Source data |

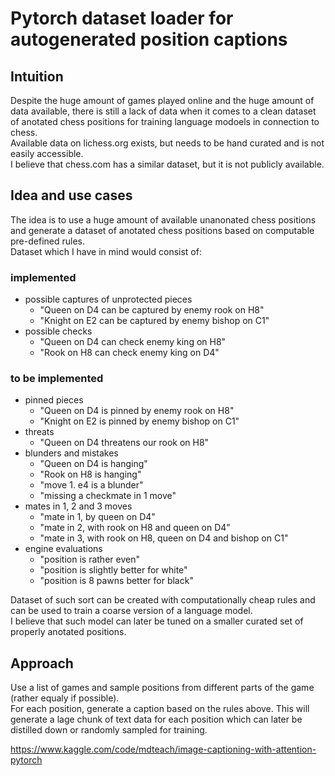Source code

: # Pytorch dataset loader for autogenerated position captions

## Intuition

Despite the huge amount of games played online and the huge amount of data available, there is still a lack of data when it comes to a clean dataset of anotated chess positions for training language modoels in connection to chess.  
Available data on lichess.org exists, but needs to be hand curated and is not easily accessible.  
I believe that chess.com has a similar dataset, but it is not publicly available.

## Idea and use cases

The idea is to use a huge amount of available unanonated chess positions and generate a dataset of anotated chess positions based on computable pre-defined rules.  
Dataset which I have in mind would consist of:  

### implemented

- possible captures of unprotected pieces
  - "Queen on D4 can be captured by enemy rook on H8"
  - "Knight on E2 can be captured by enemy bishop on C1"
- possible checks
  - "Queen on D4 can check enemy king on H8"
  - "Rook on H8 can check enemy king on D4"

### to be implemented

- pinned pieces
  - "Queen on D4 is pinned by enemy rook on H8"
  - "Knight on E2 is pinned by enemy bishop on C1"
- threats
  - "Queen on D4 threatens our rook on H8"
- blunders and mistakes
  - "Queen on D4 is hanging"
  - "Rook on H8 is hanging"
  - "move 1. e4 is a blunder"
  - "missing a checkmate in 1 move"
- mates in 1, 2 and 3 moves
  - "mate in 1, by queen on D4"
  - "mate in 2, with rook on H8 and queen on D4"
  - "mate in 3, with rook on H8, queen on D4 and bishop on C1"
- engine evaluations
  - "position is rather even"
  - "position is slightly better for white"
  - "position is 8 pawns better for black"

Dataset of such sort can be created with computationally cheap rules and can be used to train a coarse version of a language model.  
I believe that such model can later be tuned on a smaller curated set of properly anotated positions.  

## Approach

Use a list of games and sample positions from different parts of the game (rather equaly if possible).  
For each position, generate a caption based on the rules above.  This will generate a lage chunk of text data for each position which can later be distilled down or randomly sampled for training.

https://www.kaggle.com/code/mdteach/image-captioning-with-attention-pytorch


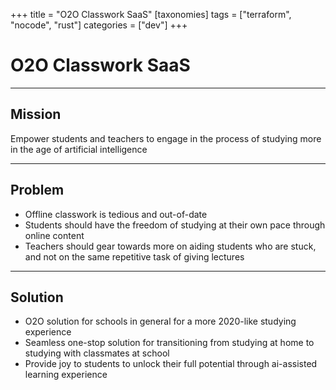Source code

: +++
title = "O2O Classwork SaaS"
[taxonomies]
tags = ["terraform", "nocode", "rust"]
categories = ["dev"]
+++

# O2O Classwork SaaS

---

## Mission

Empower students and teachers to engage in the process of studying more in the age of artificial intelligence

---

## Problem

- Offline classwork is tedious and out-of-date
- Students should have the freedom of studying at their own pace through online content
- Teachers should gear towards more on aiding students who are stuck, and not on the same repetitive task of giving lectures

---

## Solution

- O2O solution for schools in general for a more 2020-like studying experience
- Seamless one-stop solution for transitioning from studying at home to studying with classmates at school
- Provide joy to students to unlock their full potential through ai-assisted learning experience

What this task involves | Reproduce the listing above exactly, but skip the pictures.

Solution to the problem |
Source code

: # Pytorch dataset loader for autogenerated position captions

## Intuition

Despite the huge amount of games played online and the huge amount of data available, there is still a lack of data when it comes to a clean dataset of anotated chess positions for training language modoels in connection to chess.  
Available data on lichess.org exists, but needs to be hand curated and is not easily accessible.  
I believe that chess.com has a similar dataset, but it is not publicly available.

## Idea and use cases

The idea is to use a huge amount of available unanonated chess positions and generate a dataset of anotated chess positions based on computable pre-defined rules.  
Dataset which I have in mind would consist of:  

### implemented

- possible captures of unprotected pieces
  - "Queen on D4 can be captured by enemy rook on H8"
  - "Knight on E2 can be captured by enemy bishop on C1"
- possible checks
  - "Queen on D4 can check enemy king on H8"
  - "Rook on H8 can check enemy king on D4"

### to be implemented

- pinned pieces
  - "Queen on D4 is pinned by enemy rook on H8"
  - "Knight on E2 is pinned by enemy bishop on C1"
- threats
  - "Queen on D4 threatens our rook on H8"
- blunders and mistakes
  - "Queen on D4 is hanging"
  - "Rook on H8 is hanging"
  - "move 1. e4 is a blunder"
  - "missing a checkmate in 1 move"
- mates in 1, 2 and 3 moves
  - "mate in 1, by queen on D4"
  - "mate in 2, with rook on H8 and queen on D4"
  - "mate in 3, with rook on H8, queen on D4 and bishop on C1"
- engine evaluations
  - "position is rather even"
  - "position is slightly better for white"
  - "position is 8 pawns better for black"

Dataset of such sort can be created with computationally cheap rules and can be used to train a coarse version of a language model.  
I believe that such model can later be tuned on a smaller curated set of properly anotated positions.  

## Approach

Use a list of games and sample positions from different parts of the game (rather equaly if possible).  
For each position, generate a caption based on the rules above.  This will generate a lage chunk of text data for each position which can later be distilled down or randomly sampled for training.

https://www.kaggle.com/code/mdteach/image-captioning-with-attention-pytorch


Source code

: +++
title = "O2O Classwork SaaS"
[taxonomies]
tags = ["terraform", "nocode", "rust"]
categories = ["dev"]
+++

# O2O Classwork SaaS

---

## Mission

Empower students and teachers to engage in the process of studying more in the age of artificial intelligence

---

## Problem

- Offline classwork is tedious and out-of-date
- Students should have the freedom of studying at their own pace through online content
- Teachers should gear towards more on aiding students who are stuck, and not on the same repetitive task of giving lectures

---

## Solution

- O2O solution for schools in general for a more 2020-like studying experience
- Seamless one-stop solution for transitioning from studying at home to studying with classmates at school
- Provide joy to students to unlock their full potential through ai-assisted learning experience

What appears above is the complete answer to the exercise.